David Bowie, Bread Crumbs, and the Appropriate Time to Panic

One would think I'd have the sense to pay special attention to the many different turns I had to choose from. After all, the trail was lined with head-high brush, so there was absolutely no hope of just looking above the horizon to see my destination. 

All that was missing was a stinking swamp, gruesome goblins, and David Bowie in those awesomely awkward pants.

Don't lie. If you've seen the movie Labyrinth from the 1980's, you know exactly what I'm talking about. Ew.

I had decided I wanted to hike for about an hour, so when the first half hour had passed, I turned around. Simple math, right? Thirty minutes there + thirty minutes back = one hour long hike. But somehow amongst the twisty turning trails, I found myself completely lost. And when I say completely... well, I mean completely.
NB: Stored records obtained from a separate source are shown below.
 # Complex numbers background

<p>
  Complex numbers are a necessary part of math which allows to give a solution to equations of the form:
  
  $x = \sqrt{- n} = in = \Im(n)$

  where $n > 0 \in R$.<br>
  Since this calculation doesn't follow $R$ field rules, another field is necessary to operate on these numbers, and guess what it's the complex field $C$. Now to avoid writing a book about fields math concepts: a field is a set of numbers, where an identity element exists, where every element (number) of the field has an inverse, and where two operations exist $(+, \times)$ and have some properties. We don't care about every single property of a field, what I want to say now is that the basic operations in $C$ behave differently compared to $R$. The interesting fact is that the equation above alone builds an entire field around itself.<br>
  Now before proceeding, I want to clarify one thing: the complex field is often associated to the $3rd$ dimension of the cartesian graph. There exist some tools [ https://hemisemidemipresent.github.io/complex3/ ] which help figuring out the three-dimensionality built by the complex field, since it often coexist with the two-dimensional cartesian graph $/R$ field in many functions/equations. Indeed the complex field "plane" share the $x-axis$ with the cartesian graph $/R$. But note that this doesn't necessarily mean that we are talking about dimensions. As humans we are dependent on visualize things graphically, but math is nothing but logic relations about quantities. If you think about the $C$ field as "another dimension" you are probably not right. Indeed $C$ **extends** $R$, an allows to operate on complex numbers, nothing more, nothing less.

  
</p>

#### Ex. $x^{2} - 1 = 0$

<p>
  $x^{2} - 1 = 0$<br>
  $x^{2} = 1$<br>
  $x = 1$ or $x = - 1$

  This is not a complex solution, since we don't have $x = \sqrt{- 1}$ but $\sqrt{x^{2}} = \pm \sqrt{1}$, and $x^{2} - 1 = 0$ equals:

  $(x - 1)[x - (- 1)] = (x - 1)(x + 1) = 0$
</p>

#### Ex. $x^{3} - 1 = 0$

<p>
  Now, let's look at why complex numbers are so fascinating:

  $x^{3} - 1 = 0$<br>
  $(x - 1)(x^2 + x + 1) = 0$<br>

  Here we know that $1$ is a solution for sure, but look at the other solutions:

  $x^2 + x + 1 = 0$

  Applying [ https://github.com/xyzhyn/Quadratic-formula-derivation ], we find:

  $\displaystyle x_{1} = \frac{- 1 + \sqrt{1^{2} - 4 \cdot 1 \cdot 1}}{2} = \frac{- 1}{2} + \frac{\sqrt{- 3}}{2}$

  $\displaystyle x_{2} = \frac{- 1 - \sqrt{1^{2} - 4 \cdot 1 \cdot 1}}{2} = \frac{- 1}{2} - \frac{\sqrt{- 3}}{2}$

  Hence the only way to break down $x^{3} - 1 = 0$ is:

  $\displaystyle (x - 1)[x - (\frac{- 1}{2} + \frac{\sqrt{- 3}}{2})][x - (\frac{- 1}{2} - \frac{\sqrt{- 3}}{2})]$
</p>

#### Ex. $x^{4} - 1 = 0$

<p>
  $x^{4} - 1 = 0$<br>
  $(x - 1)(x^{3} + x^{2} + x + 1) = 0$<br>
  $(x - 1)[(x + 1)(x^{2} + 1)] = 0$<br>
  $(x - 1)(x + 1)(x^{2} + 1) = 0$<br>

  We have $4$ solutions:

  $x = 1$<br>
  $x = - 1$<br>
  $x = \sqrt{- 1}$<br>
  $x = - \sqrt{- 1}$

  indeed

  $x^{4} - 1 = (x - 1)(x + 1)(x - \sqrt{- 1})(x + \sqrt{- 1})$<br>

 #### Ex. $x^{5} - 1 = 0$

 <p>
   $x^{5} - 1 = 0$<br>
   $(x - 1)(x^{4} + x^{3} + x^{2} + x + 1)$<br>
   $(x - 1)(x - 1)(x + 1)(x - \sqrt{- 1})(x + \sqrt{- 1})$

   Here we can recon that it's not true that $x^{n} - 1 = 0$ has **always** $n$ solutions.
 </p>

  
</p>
The second I realized I had fallen astray, the panic set in. The absolute beauty and wonder of the scenery around me suddenly became my solitude; my cell. I felt imprisoned and desperately wanted to find my feet back on the right path... I'm not sure what set off that alarm inside me. Maybe it was a survival sense, or maybe it was just me being a big baby. But the alarm... the alarm did sound. I didn't have to miss a meal or be attacked by a mountain lion. I didn't need to be caught in a terrible storm or even just wander around in the wilderness for a few hours. All it took was a wrong turn or two for the alarm to go off. That's all in took.

Needless to say, my one hour hike lasted about two hours. As trivial as that might be, it got me thinking about becoming lost. How do we lose our way and stray so far from the Path? Not the path, but the Path? How is it that the first wrong turn we take on a hike or while driving to a new restaurant the alarm instantly goes off, yet we can wander so far from God without really even realizing it until we're at rock bottom?

So the thoughts continue. I'm reflecting, introspecting, and all those other fun verbs that bridge together the worlds of spirituality and psychology. Maybe my internal (eternal) alarm does sound the second I step out from God's will; maybe I've just gotten really good at ignoring it, or maybe I've even deactivated it somewhere along the line. 

Either way, I'm dropping bread crumbs; I don't want to lose my way. I'm watching close and setting my alarm to heightened sensitivity. The very moment I step off the Right Path, I want that alarm to sound. 

I want to panic. Panic like I just walked into David Bowie from The Labyrinth... Ew.